Craniopharyngiomas in children: how radical should the surgeon be?
- PMID: 21072523
- DOI: 10.1007/s00381-010-1330-8
Craniopharyngiomas in children: how radical should the surgeon be?
Abstract
Purpose: Two main modes of management of craniopharyngiomas, namely, radical tumor removal and intentional incomplete removal followed by radiotherapy, are used. Recently, a half-way solution was added. Radical removal is reserved only for the tumors not involving hypothalamus. Such tumors, however, are not clearly defined. The goal of the study was to clarify the relationship of craniopharyngiomas with surrounding structures, especially hypothalamus, and to evaluate its clinical significance.

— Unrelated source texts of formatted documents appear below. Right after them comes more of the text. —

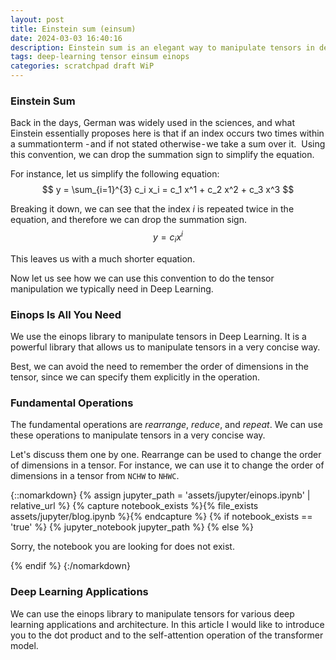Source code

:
 ```yaml
---
layout: post
title: Einstein sum (einsum)
date: 2024-03-03 16:40:16
description: Einstein sum is an elegant way to manipulate tensors in deep learning. In this article, we will discuss the einsum operation and how we can use it to manipulate tensors in deep learning.
tags: deep-learning tensor einsum einops
categories: scratchpad draft WiP
---
```


### Einstein Sum

Back in the days, German was widely used in the sciences, and what Einstein essentially proposes here is that if an index occurs two times within a summation term - and if not stated otherwise - we take a sum over it. 
Using this convention, we can drop the summation sign to simplify the equation.

For instance, let us simplify the following equation:
$$
y = \sum_{i=1}^{3} c_i x_i = c_1 x^1 + c_2 x^2 + c_3 x^3
$$

Breaking it down, we can see that the index $i$ is repeated twice in the equation, and therefore we can drop the summation sign.
$$
y = c_i x^i
$$

This leaves us with a much shorter equation.

Now let us see how we can use this convention to do the tensor manipulation we typically need in Deep Learning.

### Einops Is All You Need

We use the einops library to manipulate tensors in Deep Learning. It is a powerful library that allows us to manipulate tensors in a very concise way.

Best, we can avoid the need to remember the order of dimensions in the tensor, since we can specify them explicitly in the operation.


### Fundamental Operations

The fundamental operations are *rearrange*, *reduce*, and *repeat*. We can use these operations to manipulate tensors in a very concise way.

Let's discuss them one by one.
Rearrange can be used to change the order of dimensions in a tensor. For instance, we can use it to change the order of dimensions in a tensor from `NCHW` to `NHWC`.

{::nomarkdown}
{% assign jupyter_path = 'assets/jupyter/einops.ipynb' | relative_url %}
{% capture notebook_exists %}{% file_exists assets/jupyter/blog.ipynb %}{% endcapture %}
{% if notebook_exists == 'true' %}
  {% jupyter_notebook jupyter_path %}
{% else %}
  <p>Sorry, the notebook you are looking for does not exist.</p>
{% endif %}
{:/nomarkdown}

### Deep Learning Applications

We can use the einops library to manipulate tensors for various deep learning applications and architecture. In this article I would like to introduce you to the dot product and to the self-attention operation of the transformer model.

Methods: Our policy of management of craniopharyngiomas was elaborated on the basis of the results of morphological studies of the topography and their correlation with magnetic resonance imaging (MRI) in 115 adults and children operated on since 1991. Suitability of the policy in children and adolescents was verified by long-term outcome analysis in 41 consecutive patients.
Results: The rate of morbidity and mortality was higher in patients with craniopharyngiomas located inside the third ventricle either partially (intraventricular and extraventricular craniopharyngiomas, IEVCs, 16 patients) or completely (intraventricular, one patient) than in tumors located outside the ventricle (suprasellar extraventricular, SEVCs, five patients; intrasellar and suprasellar, 19 patients). Postsurgical hypothalamic signs and symptoms occurred most often in intraventricular tumors; there were no mental disorders or obesity caused by primary removal of SEVCs including those severely compressing hypothalamus.
Conclusions: Radical removal of SEVCs is safer than of IEVCs despite an apparent involvement of hypothalamus. In majority of cases, they may be distinguished by indirect MRI signs; in others only according to operation findings; final decision about the optimal extent of tumor removal should be made during surgery.